→ Exercise instructions: Go through the data below and return each line where the string "const" occurs.

→ Records excerpted from a collection:
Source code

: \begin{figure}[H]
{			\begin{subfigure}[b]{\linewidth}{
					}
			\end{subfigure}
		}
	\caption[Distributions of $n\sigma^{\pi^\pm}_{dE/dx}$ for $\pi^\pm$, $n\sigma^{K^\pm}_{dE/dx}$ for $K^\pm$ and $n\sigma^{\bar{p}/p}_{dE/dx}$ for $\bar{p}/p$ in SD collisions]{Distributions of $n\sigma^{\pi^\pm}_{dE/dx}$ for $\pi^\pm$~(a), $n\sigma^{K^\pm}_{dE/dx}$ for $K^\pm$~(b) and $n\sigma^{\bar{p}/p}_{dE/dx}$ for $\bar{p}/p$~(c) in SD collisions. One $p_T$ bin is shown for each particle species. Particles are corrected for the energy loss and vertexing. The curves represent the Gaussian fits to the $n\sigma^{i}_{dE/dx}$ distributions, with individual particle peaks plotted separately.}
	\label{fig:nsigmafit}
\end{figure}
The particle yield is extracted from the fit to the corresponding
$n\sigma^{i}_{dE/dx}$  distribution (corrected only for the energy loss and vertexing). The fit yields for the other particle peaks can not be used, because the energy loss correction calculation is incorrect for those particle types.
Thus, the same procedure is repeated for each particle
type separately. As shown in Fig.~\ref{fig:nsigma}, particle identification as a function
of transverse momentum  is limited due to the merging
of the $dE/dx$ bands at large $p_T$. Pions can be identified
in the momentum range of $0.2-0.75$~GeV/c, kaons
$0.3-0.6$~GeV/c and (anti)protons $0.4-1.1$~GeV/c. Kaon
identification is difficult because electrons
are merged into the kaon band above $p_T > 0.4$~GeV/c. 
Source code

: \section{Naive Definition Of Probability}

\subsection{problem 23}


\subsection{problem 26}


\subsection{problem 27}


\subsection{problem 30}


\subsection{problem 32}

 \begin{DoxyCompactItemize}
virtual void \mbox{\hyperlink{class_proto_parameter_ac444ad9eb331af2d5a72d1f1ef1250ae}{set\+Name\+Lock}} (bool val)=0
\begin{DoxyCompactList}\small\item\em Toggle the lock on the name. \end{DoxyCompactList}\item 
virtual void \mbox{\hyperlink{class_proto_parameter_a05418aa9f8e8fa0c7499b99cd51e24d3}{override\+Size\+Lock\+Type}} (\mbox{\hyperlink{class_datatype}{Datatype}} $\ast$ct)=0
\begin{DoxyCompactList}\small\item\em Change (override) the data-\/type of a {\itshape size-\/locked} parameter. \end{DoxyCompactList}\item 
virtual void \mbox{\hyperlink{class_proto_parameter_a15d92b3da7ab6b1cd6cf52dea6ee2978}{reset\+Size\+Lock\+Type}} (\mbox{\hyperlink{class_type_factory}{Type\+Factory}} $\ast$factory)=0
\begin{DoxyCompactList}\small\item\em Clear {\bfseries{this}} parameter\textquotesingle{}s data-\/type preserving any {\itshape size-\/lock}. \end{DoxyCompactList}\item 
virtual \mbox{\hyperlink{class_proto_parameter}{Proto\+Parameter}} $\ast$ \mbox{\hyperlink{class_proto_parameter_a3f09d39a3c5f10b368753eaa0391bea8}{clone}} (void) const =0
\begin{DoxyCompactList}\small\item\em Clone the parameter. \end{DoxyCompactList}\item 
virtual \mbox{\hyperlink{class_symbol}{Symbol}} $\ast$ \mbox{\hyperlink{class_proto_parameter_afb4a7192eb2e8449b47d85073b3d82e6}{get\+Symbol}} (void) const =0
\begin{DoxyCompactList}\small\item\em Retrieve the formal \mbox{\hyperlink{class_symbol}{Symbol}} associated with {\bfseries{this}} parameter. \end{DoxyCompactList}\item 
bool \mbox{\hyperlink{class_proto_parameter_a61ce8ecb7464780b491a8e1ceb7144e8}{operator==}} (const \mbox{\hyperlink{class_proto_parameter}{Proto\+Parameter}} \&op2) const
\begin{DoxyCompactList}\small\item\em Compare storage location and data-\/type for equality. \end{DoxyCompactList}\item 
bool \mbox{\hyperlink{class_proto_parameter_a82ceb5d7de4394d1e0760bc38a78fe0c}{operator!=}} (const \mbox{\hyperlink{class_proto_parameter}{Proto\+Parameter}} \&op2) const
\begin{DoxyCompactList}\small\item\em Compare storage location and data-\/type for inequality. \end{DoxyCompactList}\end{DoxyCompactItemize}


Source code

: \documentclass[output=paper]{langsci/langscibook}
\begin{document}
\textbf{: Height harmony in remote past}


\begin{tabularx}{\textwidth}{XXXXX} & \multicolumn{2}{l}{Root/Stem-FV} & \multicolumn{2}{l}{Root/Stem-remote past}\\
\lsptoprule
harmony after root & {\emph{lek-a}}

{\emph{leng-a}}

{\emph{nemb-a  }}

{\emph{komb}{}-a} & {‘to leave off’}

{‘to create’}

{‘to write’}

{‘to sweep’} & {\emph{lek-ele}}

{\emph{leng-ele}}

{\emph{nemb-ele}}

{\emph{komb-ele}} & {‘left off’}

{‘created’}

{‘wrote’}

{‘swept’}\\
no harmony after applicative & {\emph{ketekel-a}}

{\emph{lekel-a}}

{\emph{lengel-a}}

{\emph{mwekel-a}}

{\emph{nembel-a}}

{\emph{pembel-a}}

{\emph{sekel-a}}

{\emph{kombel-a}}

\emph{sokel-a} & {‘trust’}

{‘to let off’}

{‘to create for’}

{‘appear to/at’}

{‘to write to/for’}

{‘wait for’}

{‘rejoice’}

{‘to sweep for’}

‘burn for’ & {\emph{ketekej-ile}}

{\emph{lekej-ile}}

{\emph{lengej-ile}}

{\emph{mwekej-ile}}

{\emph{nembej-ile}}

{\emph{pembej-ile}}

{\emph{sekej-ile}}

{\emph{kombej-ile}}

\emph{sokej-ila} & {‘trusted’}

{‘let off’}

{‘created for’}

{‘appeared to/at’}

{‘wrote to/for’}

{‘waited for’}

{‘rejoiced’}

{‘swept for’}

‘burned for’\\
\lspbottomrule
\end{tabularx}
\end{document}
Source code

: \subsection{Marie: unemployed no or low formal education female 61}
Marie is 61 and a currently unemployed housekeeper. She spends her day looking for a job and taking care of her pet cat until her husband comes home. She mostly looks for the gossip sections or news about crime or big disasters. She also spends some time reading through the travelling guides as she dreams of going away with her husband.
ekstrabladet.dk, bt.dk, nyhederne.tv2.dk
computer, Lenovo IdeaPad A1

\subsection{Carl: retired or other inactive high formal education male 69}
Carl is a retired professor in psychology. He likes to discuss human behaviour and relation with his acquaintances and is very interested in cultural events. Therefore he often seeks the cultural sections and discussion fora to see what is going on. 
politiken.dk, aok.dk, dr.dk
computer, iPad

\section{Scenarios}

→ Task result:
virtual \mbox{\hyperlink{class_proto_parameter}{Proto\+Parameter}} $\ast$ \mbox{\hyperlink{class_proto_parameter_a3f09d39a3c5f10b368753eaa0391bea8}{clone}} (void) const =0
virtual \mbox{\hyperlink{class_symbol}{Symbol}} $\ast$ \mbox{\hyperlink{class_proto_parameter_afb4a7192eb2e8449b47d85073b3d82e6}{get\+Symbol}} (void) const =0
bool \mbox{\hyperlink{class_proto_parameter_a61ce8ecb7464780b491a8e1ceb7144e8}{operator==}} (const \mbox{\hyperlink{class_proto_parameter}{Proto\+Parameter}} \&op2) const
bool \mbox{\hyperlink{class_proto_parameter_a82ceb5d7de4394d1e0760bc38a78fe0c}{operator!=}} (const \mbox{\hyperlink{class_proto_parameter}{Proto\+Parameter}} \&op2) const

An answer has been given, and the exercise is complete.